*Exercise requirements*
For the data below, restate word for word only the lines from the line containing "Играйте на Vavada" through the line containing "Нови казина: Защо да им обърнем внимание?", both ends included.

*Supplied material*

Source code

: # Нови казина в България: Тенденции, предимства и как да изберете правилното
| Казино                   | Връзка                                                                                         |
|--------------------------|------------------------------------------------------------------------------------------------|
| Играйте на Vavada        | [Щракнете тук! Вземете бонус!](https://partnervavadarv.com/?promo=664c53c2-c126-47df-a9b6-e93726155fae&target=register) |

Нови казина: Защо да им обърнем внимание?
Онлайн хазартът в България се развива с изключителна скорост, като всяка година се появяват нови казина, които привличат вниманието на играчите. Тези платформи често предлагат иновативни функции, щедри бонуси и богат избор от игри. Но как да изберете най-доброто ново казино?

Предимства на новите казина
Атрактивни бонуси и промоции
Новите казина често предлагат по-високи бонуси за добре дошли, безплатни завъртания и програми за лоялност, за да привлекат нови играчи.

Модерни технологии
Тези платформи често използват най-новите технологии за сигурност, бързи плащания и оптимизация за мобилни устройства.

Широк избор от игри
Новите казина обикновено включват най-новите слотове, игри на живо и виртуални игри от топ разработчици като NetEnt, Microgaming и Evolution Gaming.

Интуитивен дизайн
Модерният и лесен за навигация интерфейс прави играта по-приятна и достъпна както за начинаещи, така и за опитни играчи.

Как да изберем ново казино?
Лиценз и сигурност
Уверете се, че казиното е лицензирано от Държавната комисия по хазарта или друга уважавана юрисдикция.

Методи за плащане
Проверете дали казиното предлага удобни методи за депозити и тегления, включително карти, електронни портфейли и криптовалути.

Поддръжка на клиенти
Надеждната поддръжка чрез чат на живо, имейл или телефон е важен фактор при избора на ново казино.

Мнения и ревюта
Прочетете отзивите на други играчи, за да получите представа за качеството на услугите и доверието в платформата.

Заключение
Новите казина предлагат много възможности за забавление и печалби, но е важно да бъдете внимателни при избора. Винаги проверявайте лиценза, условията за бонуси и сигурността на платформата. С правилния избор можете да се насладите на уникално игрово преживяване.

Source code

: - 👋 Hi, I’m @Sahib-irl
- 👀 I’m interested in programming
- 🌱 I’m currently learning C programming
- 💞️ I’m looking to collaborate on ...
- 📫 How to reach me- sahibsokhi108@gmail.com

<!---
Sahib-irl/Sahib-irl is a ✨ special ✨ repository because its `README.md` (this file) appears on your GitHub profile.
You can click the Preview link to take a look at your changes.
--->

*Solved exercise*
| Играйте на Vavada        | [Щракнете тук! Вземете бонус!](https://partnervavadarv.com/?promo=664c53c2-c126-47df-a9b6-e93726155fae&target=register) |

Нови казина: Защо да им обърнем внимание?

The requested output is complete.